DOMINATION! UBS Is Hammering The Recruiting Competition This Year, And It Isn’t Even Close

UBS hasn’t found the secret sauce, they’ve perfected the use of Thor’s magical hammer and are pounding away at rivals who’ve yet to figure out a way to match their efforts.

J. P. Morgan in particular is being completely bludgeoned with zero signs of the mass exodus of top talent slowing down. While a few private bankers from JPM have matriculated to Morgan Stanley, more than 90% have taken their talents directly to UBS.

Add those to the Merrill, Wells, and Morgan Stanley wins and UBS is so far out in front of its competition the race seems rigged. But it isn’t… rather it’s a well-executed recruiting strategy that may have seemed risky a year ago but has turned into absolute gold.

A two-fold ‘macro’ decision was made and has resonated in a way that has UBS up by 5X their closest competitor (Rockefeller) instated client asset transfer. As it stands today, UBS is a few bucks away from the first half of 2021 total of $60B in client assets recruited. Amazing.
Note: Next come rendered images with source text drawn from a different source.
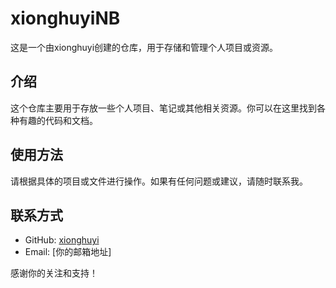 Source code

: # xionghuyiNB

这是一个由xionghuyi创建的仓库，用于存储和管理个人项目或资源。

## 介绍

这个仓库主要用于存放一些个人项目、笔记或其他相关资源。你可以在这里找到各种有趣的代码和文档。

## 使用方法

请根据具体的项目或文件进行操作。如果有任何问题或建议，请随时联系我。

## 联系方式

- GitHub: [xionghuyi](https://github.com/xionghuyi)
- Email: [你的邮箱地址]

感谢你的关注和支持！
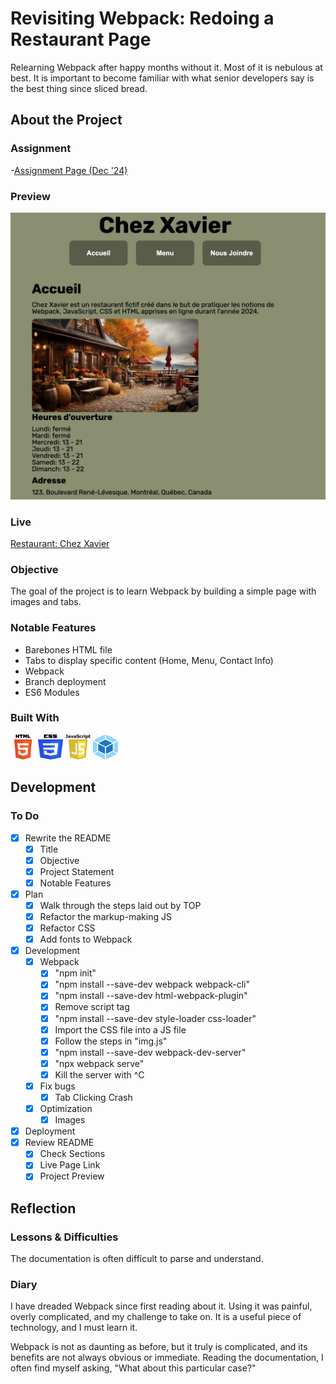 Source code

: # Revisiting Webpack: Redoing a Restaurant Page

Relearning Webpack after happy months without it. Most of it is nebulous at best. It is important to become familiar with what senior developers say is the best thing since sliced bread.

## About the Project

### Assignment

-[Assignment Page (Dec '24)](https://www.theodinproject.com/lessons/node-path-javascript-restaurant-page)

### Preview

<div align='center'>
    <img src='./README/project-preview.jpg'>
</div>

### Live

<a href='https://erreurdesyntaxe.github.io/full-stack-restaurant-redo/'>Restaurant: Chez Xavier</a>

### Objective

The goal of the project is to learn Webpack by building a simple page with images and tabs.

### Notable Features

- Barebones HTML file
- Tabs to display specific content (Home, Menu, Contact Info)
- Webpack
- Branch deployment
- ES6 Modules

### Built With

<img src='./README/html5-logo.svg' style='width:40px; height: 40px' >
<img src='./README/css3-logo.svg' style='width:40px; height: 40px' >
<img src='./README/javascript-logo.svg' style='width:40px; height: 40px' >
<img src='./README/webpack-logo.svg' style='width:40px; height: 40px' >

## Development

### To Do

- [x] Rewrite the README
  - [x] Title
  - [x] Objective
  - [x] Project Statement
  - [x] Notable Features
- [x] Plan
  - [x] Walk through the steps laid out by TOP
  - [x] Refactor the markup-making JS
  - [x] Refactor CSS
  - [x] Add fonts to Webpack
- [x] Development
  - [x] Webpack
    - [x] "npm init"
    - [x] "npm install --save-dev webpack webpack-cli"
    - [x] "npm install --save-dev html-webpack-plugin"
    - [x] Remove script tag
    - [x] "npm install --save-dev style-loader css-loader"
    - [x] Import the CSS file into a JS file
    - [x] Follow the steps in "img.js"
    - [x] "npm install --save-dev webpack-dev-server"
    - [x] "npx webpack serve"
    - [x] Kill the server with ^C
  - [x] Fix bugs
    - [x] Tab Clicking Crash
  - [x] Optimization
    - [x] Images
- [x] Deployment
- [x] Review README
  - [x] Check Sections
  - [x] Live Page Link
  - [x] Project Preview

## Reflection

### Lessons & Difficulties

The documentation is often difficult to parse and understand.

### Diary

I have dreaded Webpack since first reading about it. Using it was painful, overly complicated, and my challenge to take on. It is a useful piece of technology, and I must learn it.

Webpack is not as daunting as before, but it truly is complicated, and its benefits are not always obvious or immediate. Reading the documentation, I often find myself asking, "What about this particular case?"

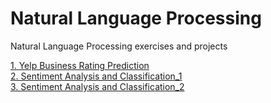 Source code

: # Natural Language Processing 
Natural Language Processing exercises and projects 

[1. Yelp Business Rating Prediction](https://github.com/smeteo/Data_Science_and_Machine_Learning/tree/master/5.%20Natural%20Language%20Processing/1.%20Yelp%20Business%20Rating%20Prediction)  
[2. Sentiment Analysis and Classification_1](https://github.com/smeteo/Data_Science_and_Machine_Learning/tree/master/5.%20Natural%20Language%20Processing/2.%20Sentiment%20Analysis%20and%20Classification%20Models)  
[3. Sentiment Analysis and Classification_2](https://github.com/smeteo/Data_Science_and_Machine_Learning/tree/master/5.%20Natural%20Language%20Processing/NLP%20Sentiment%20Analysis%20Project)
Can they keep it up through the second half of the year? Not likely. But even if the pace slows, UBS could still end up with a $100B year. Unprecedented.

If you want to define recruiting domination – this is exactly what it looks like.

A Dynamic Recruiting Conversation: “Should we even consider Wells Fargo?”

In a lengthy discussion with a team that seems determined to leave JP Morgan Securities, multiple points of the recruiting and due diligence process were uncovered. Given the depth of the conversation, the highlights seemed to be noteworthy and of value to the wealth management discussion.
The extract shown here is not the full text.